The input START

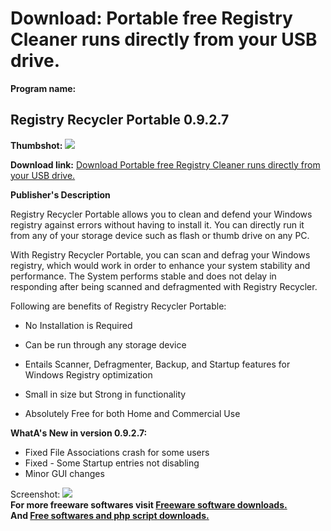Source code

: # Download: Portable free Registry Cleaner runs directly from your USB drive.

**Program name:**

## Registry Recycler Portable 0.9.2.7

  
**Thumbshot:** ![](http://www.freewarefiles.com/screenshot/regrecycler1_md.jpg)   
  
**Download link:** [Download Portable free Registry Cleaner runs directly from your USB drive.](http://freesoftwares.boysofts.com/Registry-Recycler-Portable_program_90782.html)  
  


**Publisher's Description**  
  


Registry Recycler Portable allows you to clean and defend your Windows registry against errors without having to install it. You can directly run it from any of your storage device such as flash or thumb drive on any PC. 

With Registry Recycler Portable, you can scan and defrag your Windows registry, which would work in order to enhance your system stability and performance. The System performs stable and does not delay in responding after being scanned and defragmented with Registry Recycler.

Following are benefits of Registry Recycler Portable:

  * No Installation is Required  

  * Can be run through any storage device  

  * Entails Scanner, Defragmenter, Backup, and Startup features for Windows Registry optimization  

  * Small in size but Strong in functionality  

  * Absolutely Free for both Home and Commercial Use 

**WhatA's New in version 0.9.2.7:**

  * Fixed File Associations crash for some users 
  * Fixed - Some Startup entries not disabling 
  * Minor GUI changes 

  
  
Screenshot: ![](http://www.freewarefiles.com/screenshot/regrecycler1.jpg)   
**For more freeware softwares visit [Freeware software downloads.](http://freesoftwares.boysofts.com/)**   
**And [Free softwares and php script downloads.](http://www.boysofts.com/)**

The input END

**Goal of the exercise:**
Images stay out, but the rest of the records must be retyped exactly.

**Answer space:**
Source code

: # Download: Portable free Registry Cleaner runs directly from your USB drive.

**Program name:**

## Registry Recycler Portable 0.9.2.7

  
**Thumbshot:** ![](http://www.freewarefiles.com/screenshot/regrecycler1_md.jpg)   
  
**Download link:** [Download Portable free Registry Cleaner runs directly from your USB drive.](http://freesoftwares.boysofts.com/Registry-Recycler-Portable_program_90782.html)  
  


**Publisher's Description**  
  


Registry Recycler Portable allows you to clean and defend your Windows registry against errors without having to install it. You can directly run it from any of your storage device such as flash or thumb drive on any PC. 

With Registry Recycler Portable, you can scan and defrag your Windows registry, which would work in order to enhance your system stability and performance. The System performs stable and does not delay in responding after being scanned and defragmented with Registry Recycler.

Following are benefits of Registry Recycler Portable:

  * No Installation is Required  

  * Can be run through any storage device  

  * Entails Scanner, Defragmenter, Backup, and Startup features for Windows Registry optimization  

  * Small in size but Strong in functionality  

  * Absolutely Free for both Home and Commercial Use 

**WhatA's New in version 0.9.2.7:**

  * Fixed File Associations crash for some users 
  * Fixed - Some Startup entries not disabling 
  * Minor GUI changes 

  
  
Screenshot: ![](http://www.freewarefiles.com/screenshot/regrecycler1.jpg)   
**For more freeware softwares visit [Freeware software downloads.](http://freesoftwares.boysofts.com/)**   
**And [Free softwares and php script downloads.](http://www.boysofts.com/)**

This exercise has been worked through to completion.